An intranet is not a website. In fact, its shocking how many executives and companies treat the intranet as nothing more than an internal website. I had one head of HR tell me, of a regional – municipal government in Vancouver, Canada, once tell me, “I don’t see why we even need an intranet — we have a website, email, and a phone.” I won’t even repeat what the CEO of this loser culture told me….

When properly executed, the intranet is an all-encompassing business system — a nearly equivalent, and compatible business ecosystem. Technology is only a supporting component; the success of an intranet has more to do with people in process.

Understanding the role of people and the employees begins at the top of the organization. In Leading an intranet redesign I espoused the importance of having an executive champion. Like a political campaign, an intranet redesign requires the support and vote of those that count – particularly senior management.

Truth be known, when it comes to execution of the site information architecture, layout and site design, your target audience is far more important. Employees determine the ultimate success of your intranet.

If you build it they will not come. It’s not enough just to build it; you must build a system that is engaging, intuitive and bestows tangible value for the employee.

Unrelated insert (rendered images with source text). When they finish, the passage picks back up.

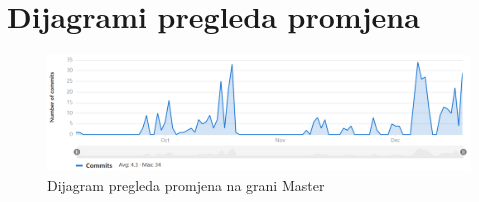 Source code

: 					
		\eject
		
		\section*{Dijagrami pregleda promjena}
		
		\begin{figure}[H]
			\begin{center}
				\includegraphics[width=15cm]{slike/dijagrampregledapromjena.PNG}
			\end{center}
			\caption{Dijagram pregleda promjena na grani Master}
			\label{fig:master}
		\end{figure}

If it is not enticing and easy to use, then your intranet is doomed to die a slow death until the next redesign.


Employee requirements and input must be built into the blueprint of the intranet long before any attempt at redesign an intranet or portal’s ‘look-and-feel.’

Engaging employees for feedback on their opinions and feedback can be simple to complex; qualitative to quantitative. My personal preference is a combination of user survey and focus groups. However, one-on-one interviews, usability testing, and feedback tracking all have their own value.

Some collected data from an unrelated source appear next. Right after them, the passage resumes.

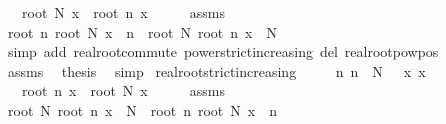 \begin{isabellebody}
\ \ \ {\isachardoublequoteopen}root\ N\ x\ {\isacharless}{\kern0pt}\ root\ n\ x{\isachardoublequoteclose}\isanewline
%
\isadelimproof
%
\endisadelimproof
%
\isatagproof
{}\isamarkupfalse%
\ {\isacharminus}{\kern0pt}\isanewline
\ \ \isamarkupfalse%
\ assms\ \isamarkupfalse%
\ {\isachardoublequoteopen}root\ n\ {\isacharparenleft}{\kern0pt}root\ N\ x{\isacharparenright}{\kern0pt}\ {\isacharcircum}{\kern0pt}\ n\ {\isacharless}{\kern0pt}\ root\ N\ {\isacharparenleft}{\kern0pt}root\ n\ x{\isacharparenright}{\kern0pt}\ {\isacharcircum}{\kern0pt}\ N{\isachardoublequoteclose}\isanewline
\ \ \ \ \isamarkupfalse%
\ {\isacharparenleft}{\kern0pt}simp\ add{\isacharcolon}{\kern0pt}\ real{\isacharunderscore}{\kern0pt}root{\isacharunderscore}{\kern0pt}commute\ power{\isacharunderscore}{\kern0pt}strict{\isacharunderscore}{\kern0pt}increasing\ del{\isacharcolon}{\kern0pt}\ real{\isacharunderscore}{\kern0pt}root{\isacharunderscore}{\kern0pt}pow{\isacharunderscore}{\kern0pt}pos{}{\isacharparenright}{\kern0pt}\isanewline
\ \ \isamarkupfalse%
\ assms\ \isamarkupfalse%
\ {\isacharquery}{\kern0pt}thesis\ \isamarkupfalse%
\ simp\isanewline
{}\isamarkupfalse%
%
\endisatagproof
{\isafoldproof}%
%
\isadelimproof
\isanewline
%
\endisadelimproof
\isanewline
{}\isamarkupfalse%
\ real{\isacharunderscore}{\kern0pt}root{\isacharunderscore}{\kern0pt}strict{\isacharunderscore}{\kern0pt}increasing{\isacharcolon}{\kern0pt}\isanewline
\ \ \ {\isachardoublequoteopen}{}\ {\isacharless}{\kern0pt}\ n{\isachardoublequoteclose}\ {\isachardoublequoteopen}n\ {\isacharless}{\kern0pt}\ N{\isachardoublequoteclose}\ {\isachardoublequoteopen}{}\ {\isacharless}{\kern0pt}\ x{\isachardoublequoteclose}\ {\isachardoublequoteopen}x\ {\isacharless}{\kern0pt}\ {}{\isachardoublequoteclose}\isanewline
\ \ \ {\isachardoublequoteopen}root\ n\ x\ {\isacharless}{\kern0pt}\ root\ N\ x{\isachardoublequoteclose}\isanewline
%
\isadelimproof
%
\endisadelimproof
%
\isatagproof
{}\isamarkupfalse%
\ {\isacharminus}{\kern0pt}\isanewline
\ \ \isamarkupfalse%
\ assms\ \isamarkupfalse%
\ {\isachardoublequoteopen}root\ N\ {\isacharparenleft}{\kern0pt}root\ n\ x{\isacharparenright}{\kern0pt}\ {\isacharcircum}{\kern0pt}\ N\ {\isacharless}{\kern0pt}\ root\ n\ {\isacharparenleft}{\kern0pt}root\ N\ x{\isacharparenright}{\kern0pt}\ {\isacharcircum}{\kern0pt}\ n{\isachardoublequoteclose}\isanewline

\end{isabellebody}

In short, there are both qualitative and quantitative tools for engaging employee users. If it is in fact a full redesign, then usability testing serves limited value. Usability testing is best employed when testing a working prototype prior to going live. A combination of survey and focus groups allows both quantitative and qualitative measurement.

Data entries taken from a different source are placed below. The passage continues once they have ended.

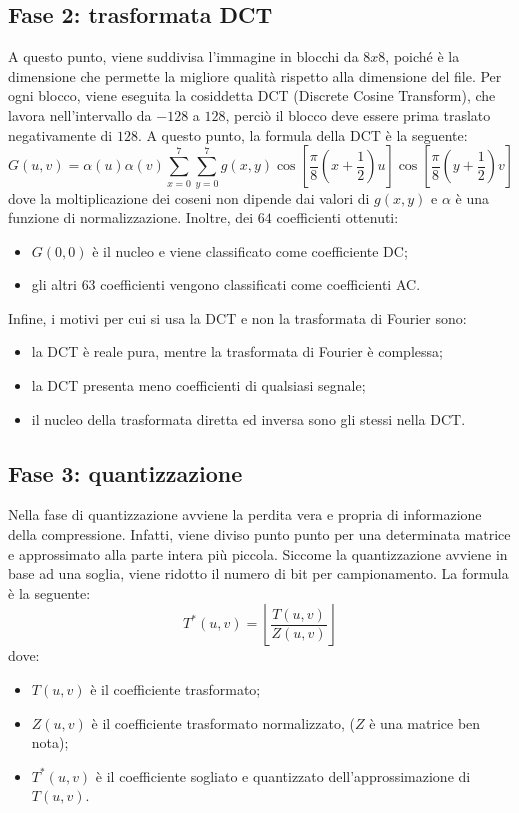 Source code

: \subsection{Fase 2: trasformata DCT}
A questo punto, viene suddivisa l'immagine in blocchi da $8x8$, poiché è la dimensione che permette la migliore qualità rispetto alla dimensione del file.
Per ogni blocco, viene eseguita la cosiddetta DCT (Discrete Cosine Transform), che lavora nell'intervallo da $-128$ a $128$, perciò il blocco deve essere
prima traslato negativamente di $128$. A questo punto, la formula della DCT è la seguente:
\begin{equation*}
    G(u,v)=\alpha(u)\alpha(v)\sum_{x=0}^{7}\sum_{y=0}^{7}g(x,y)\cos{\left[\frac{\pi}{8}\left(x+\frac{1}{2}\right)u\right]}\cos{\left[\frac{\pi}{8}\left(y+\frac{1}{2}\right)v\right]}
\end{equation*}
dove la moltiplicazione dei coseni non dipende dai valori di $g(x,y)$ e $\alpha$ è una funzione di normalizzazione.
Inoltre, dei $64$ coefficienti ottenuti:
\begin{itemize}
    \item $G(0,0)$ è il nucleo e viene classificato come coefficiente DC;
    \item gli altri $63$ coefficienti vengono classificati come coefficienti AC.
\end{itemize}
Infine, i motivi per cui si usa la DCT e non la trasformata di Fourier sono:
\begin{itemize}
    \item la DCT è reale pura, mentre la trasformata di Fourier è complessa;
    \item la DCT presenta meno coefficienti di qualsiasi segnale;
    \item il nucleo della trasformata diretta ed inversa sono gli stessi nella DCT.
\end{itemize}
\subsection{Fase 3: quantizzazione}
Nella fase di quantizzazione avviene la perdita vera e propria di informazione della compressione. Infatti, viene diviso punto punto per una determinata
matrice e approssimato alla parte intera più piccola. Siccome la quantizzazione avviene in base ad una soglia, viene ridotto il numero di bit per
campionamento. La formula è la seguente:
\begin{equation*}
    T^{*}(u,v)= \left\lfloor \frac{T(u,v)}{Z(u,v)} \right\rfloor
\end{equation*}
dove:
\begin{itemize}
    \item $T(u,v)$ è il coefficiente trasformato;
    \item $Z(u,v)$ è il coefficiente trasformato normalizzato, ($Z$ è una matrice ben nota);
    \item $T^{*}(u,v)$ è il coefficiente sogliato e quantizzato dell'approssimazione di $T(u,v)$.
\end{itemize}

For a complete comparison of employee research techniques please read When to use what research tools.


Not to be forgotten in the process of building a business case and a blueprint for your redesign is the needs and requirements of the business itself.

Since the business can’t speak for itself, senior managers are the voices of choice to speak for the needs of the organization. Of the senior managers that matter most, there are those that represent the ‘big three’:

  • Corporate communications
  • Human resources
  • Information technology (information services)

In most organizations, the key players often represent those three disciplines. However, other key stakeholders could include:

  • Finance
  • Operations
  • Marketing
  • Business units

Senior managers are however extremely opinionated. And they must be heard. At the outset of any redesign, key managers should be interviewed one-on-one. Resist the urge to do a focus group for initial consultations; senior managers deserve your unequivocal attention.

Keep reading….Intranet Redesign

1 thought on “Intranet redesign: building a business case”

  1. Writing -or building, if you prefer, a business case is a matter of stacking up the benefits (tangible and intangible) against the costs (of creating, operating, managing and maintaining !! the system over a meaningful number of years (intranets – maybe 1-2 years into the future).
    I agree with Toby – build it and they will not come……. unless the business case successfully answers (for the users) the killer question “What problem is this intranet solution fixing ?” Of course, if nobody gives a rat's arse about the problem, nobody will care about the solution.
    A negative business case ought to kill off the project (excellent for getting rid of unwanted pets) – but a sound and positive business case not only provides the justification for spending the cash – it also names and prioritises the deliverables (i.e. the benefits) and therefore helps in planning the project and later – in evaluating whether the project has been sucessful.